Ben Brown Fine Arts is delighted to present Enoc Perez: The Cinematic Self, the gallery’s first exhibition with Puerto Rican-American artist Enoc Perez. This will be Perez’s first exhibition in the UK in over ten years and will feature new and recent artworks from his evocative series of interiors paintings.
Born in 1967 in San Juan, Puerto Rico, Perez moved to New York in the 1980s to start his studies at the prestigious Pratt Institute. Fascinated by the city and its quintessential artists, Perez developed a distinct artistic vocabulary using architecture and spaces as a lens through which to examine symbols of power, identity, and aesthetics, both national and personal. He became known for his paintings of iconic utopian architecture, including those of American embassies around the world, and post-war American landmarks, his most celebrated work to date.
The Cinematic Self marks a bold new direction for the artist. Moving away from exterior images of architecture, Perez takes a step inside, delving into a myriad of interiors inhabited by renowned figures - artists, collectors and eccentrics of the twentieth century. Painted with vibrant colours, the artworks explore private spaces and examine how these glimpses into their dwellings can function concomitantly as portraits and formalistic exercises in what he refers to as ‘brushless’ painting. The artist developed this distinctive technique in the late 1990s in response to the New York tradition of painter as printmaker, and the blurring of the space between them. Perez transfers oil paint to the canvas by means of pressing and rubbing multiple small impressions which are gradually built up one by one to form the whole image.
In this new series of works Perez focuses on the minutiae of these diverse personalities; from a tiger skin rug strewn in front of Andy Warhol screen-prints in Fred Hughes’ Factory office, to the Rolling Stones’ lips cut-out displayed in the decadent mirrored interiors of Villa Nellcôte where they recorded Exile on Main Street, to Le Corbusier’s drawing tools laid out on his drafting table in front of one of his own paintings.
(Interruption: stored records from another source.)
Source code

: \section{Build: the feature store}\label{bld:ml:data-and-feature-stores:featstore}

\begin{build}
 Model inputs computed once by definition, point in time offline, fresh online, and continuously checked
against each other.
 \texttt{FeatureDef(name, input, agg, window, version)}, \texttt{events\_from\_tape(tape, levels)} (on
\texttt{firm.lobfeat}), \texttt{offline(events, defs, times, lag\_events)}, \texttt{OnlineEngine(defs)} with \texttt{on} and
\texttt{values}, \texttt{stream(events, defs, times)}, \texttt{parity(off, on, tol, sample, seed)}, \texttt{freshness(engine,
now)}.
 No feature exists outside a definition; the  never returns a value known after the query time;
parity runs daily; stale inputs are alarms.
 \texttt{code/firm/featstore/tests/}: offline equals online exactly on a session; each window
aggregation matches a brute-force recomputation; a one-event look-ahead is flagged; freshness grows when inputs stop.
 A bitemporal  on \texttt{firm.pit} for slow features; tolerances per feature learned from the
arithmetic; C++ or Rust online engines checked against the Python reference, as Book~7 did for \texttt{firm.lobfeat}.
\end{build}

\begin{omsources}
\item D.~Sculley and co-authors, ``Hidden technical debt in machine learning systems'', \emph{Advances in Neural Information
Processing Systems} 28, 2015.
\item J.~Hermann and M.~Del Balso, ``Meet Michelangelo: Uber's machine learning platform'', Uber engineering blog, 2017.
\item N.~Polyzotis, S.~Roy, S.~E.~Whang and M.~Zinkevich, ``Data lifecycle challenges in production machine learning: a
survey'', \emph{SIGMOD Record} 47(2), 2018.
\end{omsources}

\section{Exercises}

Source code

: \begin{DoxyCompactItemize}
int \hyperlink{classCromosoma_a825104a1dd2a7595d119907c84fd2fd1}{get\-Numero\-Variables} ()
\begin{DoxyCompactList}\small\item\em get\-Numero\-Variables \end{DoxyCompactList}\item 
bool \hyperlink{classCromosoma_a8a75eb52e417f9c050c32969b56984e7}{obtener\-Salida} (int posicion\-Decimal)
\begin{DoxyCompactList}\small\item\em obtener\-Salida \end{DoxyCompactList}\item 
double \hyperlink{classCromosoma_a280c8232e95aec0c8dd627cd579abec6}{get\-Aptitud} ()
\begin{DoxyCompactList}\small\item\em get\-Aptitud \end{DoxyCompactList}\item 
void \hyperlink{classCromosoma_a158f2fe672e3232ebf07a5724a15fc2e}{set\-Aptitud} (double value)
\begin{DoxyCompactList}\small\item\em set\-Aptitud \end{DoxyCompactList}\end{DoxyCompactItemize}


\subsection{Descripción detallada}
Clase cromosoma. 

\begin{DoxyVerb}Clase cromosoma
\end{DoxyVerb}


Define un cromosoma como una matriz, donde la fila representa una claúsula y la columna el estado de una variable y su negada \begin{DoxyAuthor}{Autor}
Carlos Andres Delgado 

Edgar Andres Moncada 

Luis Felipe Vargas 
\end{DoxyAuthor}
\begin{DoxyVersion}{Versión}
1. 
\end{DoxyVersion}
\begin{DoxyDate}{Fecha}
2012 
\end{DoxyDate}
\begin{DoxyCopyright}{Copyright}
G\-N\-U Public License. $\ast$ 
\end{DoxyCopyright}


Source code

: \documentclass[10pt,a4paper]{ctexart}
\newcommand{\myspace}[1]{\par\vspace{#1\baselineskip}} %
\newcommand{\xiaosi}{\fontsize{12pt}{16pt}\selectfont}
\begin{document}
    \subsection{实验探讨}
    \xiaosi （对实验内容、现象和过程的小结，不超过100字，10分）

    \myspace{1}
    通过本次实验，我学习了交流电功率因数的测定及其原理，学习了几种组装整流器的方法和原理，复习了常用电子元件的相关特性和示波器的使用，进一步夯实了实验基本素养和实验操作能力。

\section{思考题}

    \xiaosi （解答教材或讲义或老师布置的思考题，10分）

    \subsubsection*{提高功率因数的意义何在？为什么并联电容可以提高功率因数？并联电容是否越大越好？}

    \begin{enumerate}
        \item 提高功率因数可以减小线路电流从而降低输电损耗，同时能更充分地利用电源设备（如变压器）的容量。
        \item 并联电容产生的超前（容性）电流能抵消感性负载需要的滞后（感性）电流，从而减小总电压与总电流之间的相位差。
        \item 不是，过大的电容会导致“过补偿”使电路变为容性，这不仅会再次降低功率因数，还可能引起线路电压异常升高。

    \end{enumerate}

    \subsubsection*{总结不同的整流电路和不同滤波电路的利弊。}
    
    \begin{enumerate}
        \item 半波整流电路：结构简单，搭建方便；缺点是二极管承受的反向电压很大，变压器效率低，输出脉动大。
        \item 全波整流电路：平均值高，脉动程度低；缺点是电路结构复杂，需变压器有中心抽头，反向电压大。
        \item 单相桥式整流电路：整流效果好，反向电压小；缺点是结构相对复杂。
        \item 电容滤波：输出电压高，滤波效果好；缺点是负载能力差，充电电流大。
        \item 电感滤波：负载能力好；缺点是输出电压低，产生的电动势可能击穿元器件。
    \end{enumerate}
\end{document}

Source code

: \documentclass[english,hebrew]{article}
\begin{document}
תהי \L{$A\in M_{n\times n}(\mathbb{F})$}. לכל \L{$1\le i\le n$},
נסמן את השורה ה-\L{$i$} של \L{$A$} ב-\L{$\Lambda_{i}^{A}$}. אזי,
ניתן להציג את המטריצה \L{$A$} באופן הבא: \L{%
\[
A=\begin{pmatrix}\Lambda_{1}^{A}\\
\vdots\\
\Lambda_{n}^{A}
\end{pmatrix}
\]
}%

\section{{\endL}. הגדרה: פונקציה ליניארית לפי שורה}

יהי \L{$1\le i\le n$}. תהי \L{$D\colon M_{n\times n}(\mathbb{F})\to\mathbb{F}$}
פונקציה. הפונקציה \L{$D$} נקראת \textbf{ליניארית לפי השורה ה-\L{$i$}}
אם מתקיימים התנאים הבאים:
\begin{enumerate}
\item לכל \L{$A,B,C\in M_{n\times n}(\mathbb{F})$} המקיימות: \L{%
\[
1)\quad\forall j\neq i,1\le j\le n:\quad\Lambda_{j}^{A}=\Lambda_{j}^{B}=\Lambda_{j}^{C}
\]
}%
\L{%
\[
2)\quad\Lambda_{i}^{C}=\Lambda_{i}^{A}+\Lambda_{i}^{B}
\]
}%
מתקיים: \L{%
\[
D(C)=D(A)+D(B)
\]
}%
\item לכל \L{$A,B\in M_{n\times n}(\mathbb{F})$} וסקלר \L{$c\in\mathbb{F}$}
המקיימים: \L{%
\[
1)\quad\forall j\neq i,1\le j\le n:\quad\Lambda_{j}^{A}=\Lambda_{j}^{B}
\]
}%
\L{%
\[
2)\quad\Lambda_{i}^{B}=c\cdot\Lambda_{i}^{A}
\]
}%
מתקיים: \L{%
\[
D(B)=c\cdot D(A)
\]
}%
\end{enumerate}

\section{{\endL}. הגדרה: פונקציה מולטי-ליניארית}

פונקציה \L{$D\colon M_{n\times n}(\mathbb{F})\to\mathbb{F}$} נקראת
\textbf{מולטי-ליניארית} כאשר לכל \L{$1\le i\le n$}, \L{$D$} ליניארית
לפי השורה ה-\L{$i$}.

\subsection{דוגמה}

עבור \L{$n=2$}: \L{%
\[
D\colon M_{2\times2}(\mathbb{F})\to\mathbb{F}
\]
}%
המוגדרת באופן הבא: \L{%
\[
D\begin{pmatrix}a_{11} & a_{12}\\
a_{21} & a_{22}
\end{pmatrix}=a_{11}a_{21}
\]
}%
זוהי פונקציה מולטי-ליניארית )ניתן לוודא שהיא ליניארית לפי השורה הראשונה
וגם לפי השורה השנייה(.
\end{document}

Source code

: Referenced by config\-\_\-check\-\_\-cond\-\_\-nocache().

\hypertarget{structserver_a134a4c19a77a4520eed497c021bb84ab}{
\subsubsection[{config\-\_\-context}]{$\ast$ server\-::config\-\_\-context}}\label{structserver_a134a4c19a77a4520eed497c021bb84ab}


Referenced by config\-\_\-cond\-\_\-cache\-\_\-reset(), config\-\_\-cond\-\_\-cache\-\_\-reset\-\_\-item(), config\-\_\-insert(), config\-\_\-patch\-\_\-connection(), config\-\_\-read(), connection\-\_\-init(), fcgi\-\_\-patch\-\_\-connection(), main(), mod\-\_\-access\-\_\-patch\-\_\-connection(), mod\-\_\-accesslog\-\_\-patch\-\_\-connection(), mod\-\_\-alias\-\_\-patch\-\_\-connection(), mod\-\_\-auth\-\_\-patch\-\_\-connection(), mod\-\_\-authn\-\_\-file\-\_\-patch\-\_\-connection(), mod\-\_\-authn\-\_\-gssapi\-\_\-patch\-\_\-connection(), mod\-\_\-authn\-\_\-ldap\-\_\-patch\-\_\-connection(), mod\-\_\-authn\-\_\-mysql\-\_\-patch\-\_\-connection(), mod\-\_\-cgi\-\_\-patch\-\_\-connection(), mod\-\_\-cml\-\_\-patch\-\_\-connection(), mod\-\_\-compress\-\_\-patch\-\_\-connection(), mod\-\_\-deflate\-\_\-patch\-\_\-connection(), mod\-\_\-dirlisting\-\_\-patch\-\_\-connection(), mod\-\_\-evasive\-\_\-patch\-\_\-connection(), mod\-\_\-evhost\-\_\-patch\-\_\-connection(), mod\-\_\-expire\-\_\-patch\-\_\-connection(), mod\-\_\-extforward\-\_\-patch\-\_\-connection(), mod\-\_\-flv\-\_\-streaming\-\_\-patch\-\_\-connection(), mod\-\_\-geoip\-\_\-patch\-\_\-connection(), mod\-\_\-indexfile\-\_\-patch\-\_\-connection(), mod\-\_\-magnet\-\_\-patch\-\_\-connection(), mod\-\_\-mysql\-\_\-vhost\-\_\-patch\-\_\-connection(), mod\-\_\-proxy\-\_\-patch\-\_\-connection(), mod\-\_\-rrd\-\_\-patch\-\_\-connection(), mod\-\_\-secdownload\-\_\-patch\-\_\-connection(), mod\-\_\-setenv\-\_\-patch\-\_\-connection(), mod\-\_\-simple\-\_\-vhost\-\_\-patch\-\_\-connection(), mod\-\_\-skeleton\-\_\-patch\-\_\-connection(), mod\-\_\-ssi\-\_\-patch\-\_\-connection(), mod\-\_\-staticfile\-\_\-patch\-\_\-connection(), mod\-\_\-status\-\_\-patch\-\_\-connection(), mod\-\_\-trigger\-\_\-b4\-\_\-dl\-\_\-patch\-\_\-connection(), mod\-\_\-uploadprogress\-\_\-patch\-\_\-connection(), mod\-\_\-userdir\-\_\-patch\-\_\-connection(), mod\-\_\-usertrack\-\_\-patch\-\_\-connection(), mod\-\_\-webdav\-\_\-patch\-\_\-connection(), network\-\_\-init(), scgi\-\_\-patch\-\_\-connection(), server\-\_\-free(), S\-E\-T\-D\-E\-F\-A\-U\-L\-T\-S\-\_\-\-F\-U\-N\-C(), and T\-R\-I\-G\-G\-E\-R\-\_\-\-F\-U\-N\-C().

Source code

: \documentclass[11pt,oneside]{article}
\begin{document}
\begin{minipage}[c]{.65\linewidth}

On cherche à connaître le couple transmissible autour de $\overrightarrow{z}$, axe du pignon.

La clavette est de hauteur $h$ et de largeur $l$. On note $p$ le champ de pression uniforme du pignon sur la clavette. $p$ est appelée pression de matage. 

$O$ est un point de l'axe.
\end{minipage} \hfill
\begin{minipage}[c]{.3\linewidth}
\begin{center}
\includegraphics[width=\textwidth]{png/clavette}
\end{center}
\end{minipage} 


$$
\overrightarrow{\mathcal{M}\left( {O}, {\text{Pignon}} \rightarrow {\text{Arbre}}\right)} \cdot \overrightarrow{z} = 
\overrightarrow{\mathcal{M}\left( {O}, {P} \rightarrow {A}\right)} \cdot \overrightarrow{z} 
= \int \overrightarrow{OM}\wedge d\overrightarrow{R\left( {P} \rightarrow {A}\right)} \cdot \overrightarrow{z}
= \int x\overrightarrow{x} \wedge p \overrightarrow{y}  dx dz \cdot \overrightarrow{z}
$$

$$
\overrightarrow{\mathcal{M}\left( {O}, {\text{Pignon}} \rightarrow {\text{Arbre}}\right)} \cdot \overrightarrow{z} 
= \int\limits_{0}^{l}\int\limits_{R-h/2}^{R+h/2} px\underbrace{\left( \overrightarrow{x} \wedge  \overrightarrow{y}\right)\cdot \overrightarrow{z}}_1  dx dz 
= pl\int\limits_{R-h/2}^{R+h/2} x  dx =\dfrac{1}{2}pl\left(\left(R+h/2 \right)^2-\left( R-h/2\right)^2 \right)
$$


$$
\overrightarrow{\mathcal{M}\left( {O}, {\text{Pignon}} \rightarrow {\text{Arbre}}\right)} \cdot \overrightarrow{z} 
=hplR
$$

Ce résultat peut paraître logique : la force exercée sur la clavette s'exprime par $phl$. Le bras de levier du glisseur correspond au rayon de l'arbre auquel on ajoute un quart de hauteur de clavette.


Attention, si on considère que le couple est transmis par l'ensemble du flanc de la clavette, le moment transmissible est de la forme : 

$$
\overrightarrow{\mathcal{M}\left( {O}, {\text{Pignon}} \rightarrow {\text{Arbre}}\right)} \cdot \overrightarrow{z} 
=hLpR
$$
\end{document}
Conspicuously absent of the central figures, these spaces are strikingly expressive in their own right, revealing how individuality can be constructed through personal effects.
Further paintings capture pivotal moments such as Elvis Presley’s legendary Jungle Room at Graceland where the ailing rock star made his final recordings, while another work features David Bowie’s unmade bed following a night of drinking with Soviet soldiers as he crossed Siberia by train in 1973. Elsewhere the paintings act as a means through which Perez examines the great collectors of the last century, such as in the Roman palazzo of Gianni and Marella Agnelli and the Paris home of Jacques Doucet, their walls studded with artworks from their famously impressive collections.
A highlight of the exhibition will be the artist’s depiction of the late Francis Bacon’s London studio. Perez was drawn to the space not only as a fellow artist but also for Bacon’s connection to London itself, the city where he lived for the majority of his career. Perez’s painting offers an intimate window into the working space of this luminary of British art.
For the artist this series represents an important return to his formal origins; whilst in recent years he had begun to experiment with a paintbrush, here he returns to his idiosyncratic ‘brushless’ technique for which he received acclaim during his early career.